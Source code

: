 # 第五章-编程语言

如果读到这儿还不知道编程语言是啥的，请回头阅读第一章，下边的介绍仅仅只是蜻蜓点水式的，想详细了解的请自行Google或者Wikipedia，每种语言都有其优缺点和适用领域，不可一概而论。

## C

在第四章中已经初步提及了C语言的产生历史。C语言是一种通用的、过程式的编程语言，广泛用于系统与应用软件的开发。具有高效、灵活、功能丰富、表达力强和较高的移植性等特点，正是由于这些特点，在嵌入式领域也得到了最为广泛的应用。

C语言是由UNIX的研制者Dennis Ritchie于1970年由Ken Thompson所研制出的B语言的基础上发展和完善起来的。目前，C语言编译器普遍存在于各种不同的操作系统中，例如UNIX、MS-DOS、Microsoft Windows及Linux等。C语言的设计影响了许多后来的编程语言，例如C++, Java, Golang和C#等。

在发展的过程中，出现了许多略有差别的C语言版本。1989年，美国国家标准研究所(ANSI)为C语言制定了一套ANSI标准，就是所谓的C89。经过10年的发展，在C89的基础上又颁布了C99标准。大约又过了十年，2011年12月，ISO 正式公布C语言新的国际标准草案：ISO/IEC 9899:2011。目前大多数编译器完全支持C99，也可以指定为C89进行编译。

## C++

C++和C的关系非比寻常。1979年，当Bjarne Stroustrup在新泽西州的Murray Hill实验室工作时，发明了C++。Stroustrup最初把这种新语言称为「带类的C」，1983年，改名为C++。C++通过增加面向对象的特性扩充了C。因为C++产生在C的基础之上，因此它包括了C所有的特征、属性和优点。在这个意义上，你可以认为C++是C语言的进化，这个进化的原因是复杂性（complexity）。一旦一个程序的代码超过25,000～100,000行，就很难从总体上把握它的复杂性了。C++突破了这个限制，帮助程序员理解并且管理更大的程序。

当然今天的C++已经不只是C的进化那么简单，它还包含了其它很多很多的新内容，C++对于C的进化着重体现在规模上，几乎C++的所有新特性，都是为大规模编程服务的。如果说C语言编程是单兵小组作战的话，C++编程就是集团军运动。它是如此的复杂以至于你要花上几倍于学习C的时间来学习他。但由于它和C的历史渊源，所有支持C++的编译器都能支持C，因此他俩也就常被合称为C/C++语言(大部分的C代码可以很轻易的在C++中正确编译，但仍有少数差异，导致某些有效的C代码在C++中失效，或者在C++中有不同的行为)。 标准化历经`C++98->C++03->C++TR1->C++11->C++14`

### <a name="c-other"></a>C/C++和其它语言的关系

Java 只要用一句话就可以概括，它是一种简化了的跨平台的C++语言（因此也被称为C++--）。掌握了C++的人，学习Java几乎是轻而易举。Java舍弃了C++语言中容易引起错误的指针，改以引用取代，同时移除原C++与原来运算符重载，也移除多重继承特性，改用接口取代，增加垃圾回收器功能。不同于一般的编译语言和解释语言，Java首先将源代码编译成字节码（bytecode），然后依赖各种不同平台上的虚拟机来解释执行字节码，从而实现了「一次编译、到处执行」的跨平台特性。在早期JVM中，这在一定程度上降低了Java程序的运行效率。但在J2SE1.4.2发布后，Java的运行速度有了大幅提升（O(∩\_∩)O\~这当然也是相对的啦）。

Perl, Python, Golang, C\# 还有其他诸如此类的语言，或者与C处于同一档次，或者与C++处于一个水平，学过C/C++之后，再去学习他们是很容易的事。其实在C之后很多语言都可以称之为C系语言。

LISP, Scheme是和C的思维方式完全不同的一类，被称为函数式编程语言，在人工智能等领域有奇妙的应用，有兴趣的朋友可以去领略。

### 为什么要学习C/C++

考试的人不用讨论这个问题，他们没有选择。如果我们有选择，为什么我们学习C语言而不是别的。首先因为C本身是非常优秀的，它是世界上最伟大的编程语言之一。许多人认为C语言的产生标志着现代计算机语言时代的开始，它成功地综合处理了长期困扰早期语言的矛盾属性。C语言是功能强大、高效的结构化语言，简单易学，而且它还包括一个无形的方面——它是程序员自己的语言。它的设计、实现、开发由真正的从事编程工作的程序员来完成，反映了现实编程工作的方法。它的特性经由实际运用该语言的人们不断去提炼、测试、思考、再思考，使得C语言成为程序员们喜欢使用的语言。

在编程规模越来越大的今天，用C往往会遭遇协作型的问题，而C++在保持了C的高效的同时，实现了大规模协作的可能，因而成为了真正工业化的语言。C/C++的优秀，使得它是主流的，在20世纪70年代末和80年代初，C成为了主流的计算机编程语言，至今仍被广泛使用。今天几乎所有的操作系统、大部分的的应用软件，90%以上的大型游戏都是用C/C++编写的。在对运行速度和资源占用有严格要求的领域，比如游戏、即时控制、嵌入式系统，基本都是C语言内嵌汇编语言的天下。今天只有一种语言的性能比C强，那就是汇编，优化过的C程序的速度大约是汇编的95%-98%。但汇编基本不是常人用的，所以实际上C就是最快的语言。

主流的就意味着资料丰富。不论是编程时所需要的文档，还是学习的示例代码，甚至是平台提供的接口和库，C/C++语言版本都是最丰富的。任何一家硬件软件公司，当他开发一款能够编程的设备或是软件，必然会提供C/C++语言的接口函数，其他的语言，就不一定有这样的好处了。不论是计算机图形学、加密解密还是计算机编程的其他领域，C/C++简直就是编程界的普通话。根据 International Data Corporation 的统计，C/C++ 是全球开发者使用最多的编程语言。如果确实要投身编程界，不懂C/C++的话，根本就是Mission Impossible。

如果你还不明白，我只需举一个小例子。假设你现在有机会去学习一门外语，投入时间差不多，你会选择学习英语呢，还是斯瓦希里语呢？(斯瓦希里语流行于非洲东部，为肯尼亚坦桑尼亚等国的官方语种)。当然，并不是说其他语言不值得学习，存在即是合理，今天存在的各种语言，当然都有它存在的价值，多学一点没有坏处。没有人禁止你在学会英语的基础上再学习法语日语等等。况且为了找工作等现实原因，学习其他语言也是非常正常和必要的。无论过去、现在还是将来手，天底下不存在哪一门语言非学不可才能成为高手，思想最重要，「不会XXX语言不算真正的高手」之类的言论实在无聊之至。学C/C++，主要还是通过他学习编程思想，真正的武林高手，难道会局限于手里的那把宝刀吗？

= = = =

* _Assignment_
Each line from the one containing "Perl, Python, Golang, C\#" through the final line of the records must be repeated exactly, with no line added or dropped.

* _Completed exercise_
Perl, Python, Golang, C\# 还有其他诸如此类的语言，或者与C处于同一档次，或者与C++处于一个水平，学过C/C++之后，再去学习他们是很容易的事。其实在C之后很多语言都可以称之为C系语言。

LISP, Scheme是和C的思维方式完全不同的一类，被称为函数式编程语言，在人工智能等领域有奇妙的应用，有兴趣的朋友可以去领略。

### 为什么要学习C/C++

考试的人不用讨论这个问题，他们没有选择。如果我们有选择，为什么我们学习C语言而不是别的。首先因为C本身是非常优秀的，它是世界上最伟大的编程语言之一。许多人认为C语言的产生标志着现代计算机语言时代的开始，它成功地综合处理了长期困扰早期语言的矛盾属性。C语言是功能强大、高效的结构化语言，简单易学，而且它还包括一个无形的方面——它是程序员自己的语言。它的设计、实现、开发由真正的从事编程工作的程序员来完成，反映了现实编程工作的方法。它的特性经由实际运用该语言的人们不断去提炼、测试、思考、再思考，使得C语言成为程序员们喜欢使用的语言。

在编程规模越来越大的今天，用C往往会遭遇协作型的问题，而C++在保持了C的高效的同时，实现了大规模协作的可能，因而成为了真正工业化的语言。C/C++的优秀，使得它是主流的，在20世纪70年代末和80年代初，C成为了主流的计算机编程语言，至今仍被广泛使用。今天几乎所有的操作系统、大部分的的应用软件，90%以上的大型游戏都是用C/C++编写的。在对运行速度和资源占用有严格要求的领域，比如游戏、即时控制、嵌入式系统，基本都是C语言内嵌汇编语言的天下。今天只有一种语言的性能比C强，那就是汇编，优化过的C程序的速度大约是汇编的95%-98%。但汇编基本不是常人用的，所以实际上C就是最快的语言。

主流的就意味着资料丰富。不论是编程时所需要的文档，还是学习的示例代码，甚至是平台提供的接口和库，C/C++语言版本都是最丰富的。任何一家硬件软件公司，当他开发一款能够编程的设备或是软件，必然会提供C/C++语言的接口函数，其他的语言，就不一定有这样的好处了。不论是计算机图形学、加密解密还是计算机编程的其他领域，C/C++简直就是编程界的普通话。根据 International Data Corporation 的统计，C/C++ 是全球开发者使用最多的编程语言。如果确实要投身编程界，不懂C/C++的话，根本就是Mission Impossible。

如果你还不明白，我只需举一个小例子。假设你现在有机会去学习一门外语，投入时间差不多，你会选择学习英语呢，还是斯瓦希里语呢？(斯瓦希里语流行于非洲东部，为肯尼亚坦桑尼亚等国的官方语种)。当然，并不是说其他语言不值得学习，存在即是合理，今天存在的各种语言，当然都有它存在的价值，多学一点没有坏处。没有人禁止你在学会英语的基础上再学习法语日语等等。况且为了找工作等现实原因，学习其他语言也是非常正常和必要的。无论过去、现在还是将来手，天底下不存在哪一门语言非学不可才能成为高手，思想最重要，「不会XXX语言不算真正的高手」之类的言论实在无聊之至。学C/C++，主要还是通过他学习编程思想，真正的武林高手，难道会局限于手里的那把宝刀吗？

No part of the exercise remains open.